Data records:
◇ ◇ ◇

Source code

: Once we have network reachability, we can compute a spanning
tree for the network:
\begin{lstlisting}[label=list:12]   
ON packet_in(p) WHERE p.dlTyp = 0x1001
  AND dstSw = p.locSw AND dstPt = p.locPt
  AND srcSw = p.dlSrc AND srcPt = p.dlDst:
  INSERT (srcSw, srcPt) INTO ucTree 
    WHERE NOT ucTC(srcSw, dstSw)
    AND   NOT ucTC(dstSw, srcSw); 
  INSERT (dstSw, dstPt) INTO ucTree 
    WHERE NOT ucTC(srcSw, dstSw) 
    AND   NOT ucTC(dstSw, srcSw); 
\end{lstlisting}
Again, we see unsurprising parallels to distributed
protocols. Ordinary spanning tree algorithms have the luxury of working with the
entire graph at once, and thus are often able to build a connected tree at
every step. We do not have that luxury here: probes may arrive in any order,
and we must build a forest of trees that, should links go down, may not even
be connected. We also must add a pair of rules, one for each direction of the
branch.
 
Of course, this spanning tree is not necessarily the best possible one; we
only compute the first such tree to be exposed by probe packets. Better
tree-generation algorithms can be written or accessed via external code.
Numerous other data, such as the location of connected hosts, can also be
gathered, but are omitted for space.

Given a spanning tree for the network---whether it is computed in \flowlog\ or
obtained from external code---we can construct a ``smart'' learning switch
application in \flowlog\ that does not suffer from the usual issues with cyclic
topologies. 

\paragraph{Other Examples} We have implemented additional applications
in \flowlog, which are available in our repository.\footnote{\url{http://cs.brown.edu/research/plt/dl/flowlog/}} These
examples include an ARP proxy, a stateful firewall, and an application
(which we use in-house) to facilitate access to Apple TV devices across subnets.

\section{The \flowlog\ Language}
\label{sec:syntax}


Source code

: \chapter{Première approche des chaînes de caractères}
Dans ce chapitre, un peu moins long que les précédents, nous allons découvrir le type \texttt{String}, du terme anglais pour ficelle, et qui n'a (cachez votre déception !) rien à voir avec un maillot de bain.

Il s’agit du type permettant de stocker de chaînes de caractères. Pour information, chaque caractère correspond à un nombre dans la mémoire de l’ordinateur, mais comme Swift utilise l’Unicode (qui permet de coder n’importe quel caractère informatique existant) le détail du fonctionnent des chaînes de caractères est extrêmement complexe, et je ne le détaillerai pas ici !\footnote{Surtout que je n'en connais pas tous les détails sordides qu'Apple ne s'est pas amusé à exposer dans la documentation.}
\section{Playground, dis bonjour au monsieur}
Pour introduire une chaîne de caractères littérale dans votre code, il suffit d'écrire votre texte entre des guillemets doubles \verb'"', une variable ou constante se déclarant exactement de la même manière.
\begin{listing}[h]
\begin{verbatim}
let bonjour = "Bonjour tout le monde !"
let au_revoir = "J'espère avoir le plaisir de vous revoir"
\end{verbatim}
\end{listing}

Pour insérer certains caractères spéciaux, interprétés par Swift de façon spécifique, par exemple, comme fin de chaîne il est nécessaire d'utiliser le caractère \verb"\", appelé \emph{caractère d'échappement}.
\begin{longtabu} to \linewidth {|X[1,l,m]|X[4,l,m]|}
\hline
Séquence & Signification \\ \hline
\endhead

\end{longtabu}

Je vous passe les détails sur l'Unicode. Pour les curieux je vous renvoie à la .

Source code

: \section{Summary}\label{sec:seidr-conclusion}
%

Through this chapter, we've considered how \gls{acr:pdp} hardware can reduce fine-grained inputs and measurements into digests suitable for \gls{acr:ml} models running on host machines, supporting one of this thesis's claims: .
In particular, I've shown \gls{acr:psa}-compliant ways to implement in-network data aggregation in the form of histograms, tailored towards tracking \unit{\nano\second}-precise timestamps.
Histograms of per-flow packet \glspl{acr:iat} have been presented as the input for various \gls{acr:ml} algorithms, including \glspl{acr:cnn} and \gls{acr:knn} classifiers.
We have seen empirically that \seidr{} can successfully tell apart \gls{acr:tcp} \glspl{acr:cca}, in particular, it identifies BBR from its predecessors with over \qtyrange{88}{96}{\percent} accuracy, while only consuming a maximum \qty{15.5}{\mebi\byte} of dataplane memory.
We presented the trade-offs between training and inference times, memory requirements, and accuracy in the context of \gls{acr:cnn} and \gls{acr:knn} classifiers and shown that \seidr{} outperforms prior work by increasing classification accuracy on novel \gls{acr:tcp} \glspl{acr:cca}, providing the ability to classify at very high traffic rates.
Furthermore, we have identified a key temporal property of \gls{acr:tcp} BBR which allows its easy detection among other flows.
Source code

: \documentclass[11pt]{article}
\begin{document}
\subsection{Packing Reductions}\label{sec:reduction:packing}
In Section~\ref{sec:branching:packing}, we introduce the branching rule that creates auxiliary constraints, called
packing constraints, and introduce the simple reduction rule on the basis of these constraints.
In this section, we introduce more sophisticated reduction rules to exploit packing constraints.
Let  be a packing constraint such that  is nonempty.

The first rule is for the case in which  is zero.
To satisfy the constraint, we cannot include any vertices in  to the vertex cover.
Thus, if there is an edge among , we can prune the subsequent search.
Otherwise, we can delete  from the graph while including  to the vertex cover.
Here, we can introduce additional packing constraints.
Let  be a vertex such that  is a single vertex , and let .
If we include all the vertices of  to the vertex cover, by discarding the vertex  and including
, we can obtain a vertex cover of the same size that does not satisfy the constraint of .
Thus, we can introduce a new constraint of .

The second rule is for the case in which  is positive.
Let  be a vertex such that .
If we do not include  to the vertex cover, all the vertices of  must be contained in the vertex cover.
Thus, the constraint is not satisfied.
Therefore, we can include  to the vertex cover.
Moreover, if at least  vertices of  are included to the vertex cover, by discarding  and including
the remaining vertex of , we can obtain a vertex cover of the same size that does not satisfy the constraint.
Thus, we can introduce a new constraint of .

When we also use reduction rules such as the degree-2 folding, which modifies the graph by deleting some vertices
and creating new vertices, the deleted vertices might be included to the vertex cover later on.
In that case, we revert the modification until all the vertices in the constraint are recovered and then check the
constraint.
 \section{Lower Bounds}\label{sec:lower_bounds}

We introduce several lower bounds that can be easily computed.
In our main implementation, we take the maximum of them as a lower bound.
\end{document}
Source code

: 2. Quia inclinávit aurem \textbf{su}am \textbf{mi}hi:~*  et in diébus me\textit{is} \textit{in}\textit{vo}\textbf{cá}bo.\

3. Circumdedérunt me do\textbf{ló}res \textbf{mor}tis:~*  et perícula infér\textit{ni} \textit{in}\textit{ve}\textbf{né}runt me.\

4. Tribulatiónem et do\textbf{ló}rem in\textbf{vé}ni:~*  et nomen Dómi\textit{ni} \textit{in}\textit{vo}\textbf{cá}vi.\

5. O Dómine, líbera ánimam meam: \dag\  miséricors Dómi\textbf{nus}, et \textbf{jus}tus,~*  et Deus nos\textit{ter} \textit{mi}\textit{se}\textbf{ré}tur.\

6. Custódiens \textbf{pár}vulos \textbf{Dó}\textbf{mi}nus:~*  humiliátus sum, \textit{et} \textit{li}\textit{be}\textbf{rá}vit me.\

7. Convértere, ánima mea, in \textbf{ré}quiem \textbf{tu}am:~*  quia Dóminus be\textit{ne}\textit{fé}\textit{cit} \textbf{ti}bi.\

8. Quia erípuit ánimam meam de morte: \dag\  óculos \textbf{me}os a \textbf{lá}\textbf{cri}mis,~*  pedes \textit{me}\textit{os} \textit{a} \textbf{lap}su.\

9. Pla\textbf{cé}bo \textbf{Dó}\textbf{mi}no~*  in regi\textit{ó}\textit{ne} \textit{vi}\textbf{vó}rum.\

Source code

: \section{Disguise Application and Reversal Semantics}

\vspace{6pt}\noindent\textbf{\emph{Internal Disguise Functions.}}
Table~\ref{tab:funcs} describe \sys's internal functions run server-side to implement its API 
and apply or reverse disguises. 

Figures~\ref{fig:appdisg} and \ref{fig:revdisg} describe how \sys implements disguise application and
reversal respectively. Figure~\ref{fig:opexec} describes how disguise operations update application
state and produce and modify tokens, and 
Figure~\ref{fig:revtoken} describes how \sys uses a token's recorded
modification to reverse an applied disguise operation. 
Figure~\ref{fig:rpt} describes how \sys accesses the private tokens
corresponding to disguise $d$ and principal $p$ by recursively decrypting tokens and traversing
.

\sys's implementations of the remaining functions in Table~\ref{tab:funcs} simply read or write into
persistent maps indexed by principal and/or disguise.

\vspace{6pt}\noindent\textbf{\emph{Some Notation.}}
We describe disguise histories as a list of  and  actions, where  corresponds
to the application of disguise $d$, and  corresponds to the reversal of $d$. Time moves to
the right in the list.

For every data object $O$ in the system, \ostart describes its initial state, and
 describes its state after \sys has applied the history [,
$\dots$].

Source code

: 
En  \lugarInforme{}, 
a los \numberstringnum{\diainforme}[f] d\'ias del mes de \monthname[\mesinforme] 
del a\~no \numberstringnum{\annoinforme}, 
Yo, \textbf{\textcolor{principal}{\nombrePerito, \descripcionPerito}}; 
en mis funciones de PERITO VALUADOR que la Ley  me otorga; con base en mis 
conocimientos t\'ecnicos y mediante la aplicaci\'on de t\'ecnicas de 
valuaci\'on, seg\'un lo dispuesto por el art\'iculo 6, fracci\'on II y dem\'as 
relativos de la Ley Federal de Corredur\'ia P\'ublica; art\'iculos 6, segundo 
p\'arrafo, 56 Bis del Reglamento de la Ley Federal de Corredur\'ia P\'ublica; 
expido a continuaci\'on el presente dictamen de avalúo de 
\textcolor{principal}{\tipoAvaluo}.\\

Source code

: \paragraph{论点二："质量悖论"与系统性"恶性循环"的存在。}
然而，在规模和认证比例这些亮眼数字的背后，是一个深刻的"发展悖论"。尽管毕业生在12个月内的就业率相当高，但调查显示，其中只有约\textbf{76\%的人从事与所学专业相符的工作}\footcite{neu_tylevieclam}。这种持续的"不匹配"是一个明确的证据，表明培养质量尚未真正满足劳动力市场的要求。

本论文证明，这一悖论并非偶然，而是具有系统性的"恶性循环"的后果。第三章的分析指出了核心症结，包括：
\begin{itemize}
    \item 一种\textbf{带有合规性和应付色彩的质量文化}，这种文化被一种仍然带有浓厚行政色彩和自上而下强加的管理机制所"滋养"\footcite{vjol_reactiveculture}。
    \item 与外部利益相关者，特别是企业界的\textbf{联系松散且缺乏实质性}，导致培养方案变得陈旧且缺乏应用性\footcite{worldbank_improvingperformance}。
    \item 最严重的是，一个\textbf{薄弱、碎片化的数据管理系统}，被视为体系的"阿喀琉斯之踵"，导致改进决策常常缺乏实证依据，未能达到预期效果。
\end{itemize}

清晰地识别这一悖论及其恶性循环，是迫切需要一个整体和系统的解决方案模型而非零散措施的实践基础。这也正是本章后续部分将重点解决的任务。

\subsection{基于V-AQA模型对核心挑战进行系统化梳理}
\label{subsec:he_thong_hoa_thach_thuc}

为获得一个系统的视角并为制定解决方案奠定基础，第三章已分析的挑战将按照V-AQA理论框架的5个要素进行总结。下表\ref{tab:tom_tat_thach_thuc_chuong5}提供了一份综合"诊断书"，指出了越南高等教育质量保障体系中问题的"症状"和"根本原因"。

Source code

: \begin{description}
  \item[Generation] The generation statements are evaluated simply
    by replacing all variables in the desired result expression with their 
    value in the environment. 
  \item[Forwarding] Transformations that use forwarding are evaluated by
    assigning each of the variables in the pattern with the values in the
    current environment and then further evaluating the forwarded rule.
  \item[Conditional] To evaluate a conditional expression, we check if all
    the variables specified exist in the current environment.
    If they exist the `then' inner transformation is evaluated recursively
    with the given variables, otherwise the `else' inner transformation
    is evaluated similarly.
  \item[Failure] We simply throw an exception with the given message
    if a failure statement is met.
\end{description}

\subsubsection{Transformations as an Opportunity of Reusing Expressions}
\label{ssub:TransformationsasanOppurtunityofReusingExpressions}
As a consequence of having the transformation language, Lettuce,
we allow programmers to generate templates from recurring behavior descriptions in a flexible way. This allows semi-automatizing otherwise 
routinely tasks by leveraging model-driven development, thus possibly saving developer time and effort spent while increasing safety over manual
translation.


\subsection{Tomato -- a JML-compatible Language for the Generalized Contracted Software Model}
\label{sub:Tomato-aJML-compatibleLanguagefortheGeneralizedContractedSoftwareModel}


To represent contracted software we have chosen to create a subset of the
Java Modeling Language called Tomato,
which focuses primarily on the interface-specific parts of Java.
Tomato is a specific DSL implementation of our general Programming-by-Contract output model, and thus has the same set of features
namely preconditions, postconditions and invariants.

◇ ◇ ◇

Problem details —
For this exercise, output exactly the lines above from the line with "Otherwise, we can" to the line with "Moreover, if at", counting both, and leave out the rest.

Exercise answer —
Otherwise, we can delete  from the graph while including  to the vertex cover.
Here, we can introduce additional packing constraints.
Let  be a vertex such that  is a single vertex , and let .
If we include all the vertices of  to the vertex cover, by discarding the vertex  and including
, we can obtain a vertex cover of the same size that does not satisfy the constraint of .
Thus, we can introduce a new constraint of .

The second rule is for the case in which  is positive.
Let  be a vertex such that .
If we do not include  to the vertex cover, all the vertices of  must be contained in the vertex cover.
Thus, the constraint is not satisfied.
Therefore, we can include  to the vertex cover.
Moreover, if at least  vertices of  are included to the vertex cover, by discarding  and including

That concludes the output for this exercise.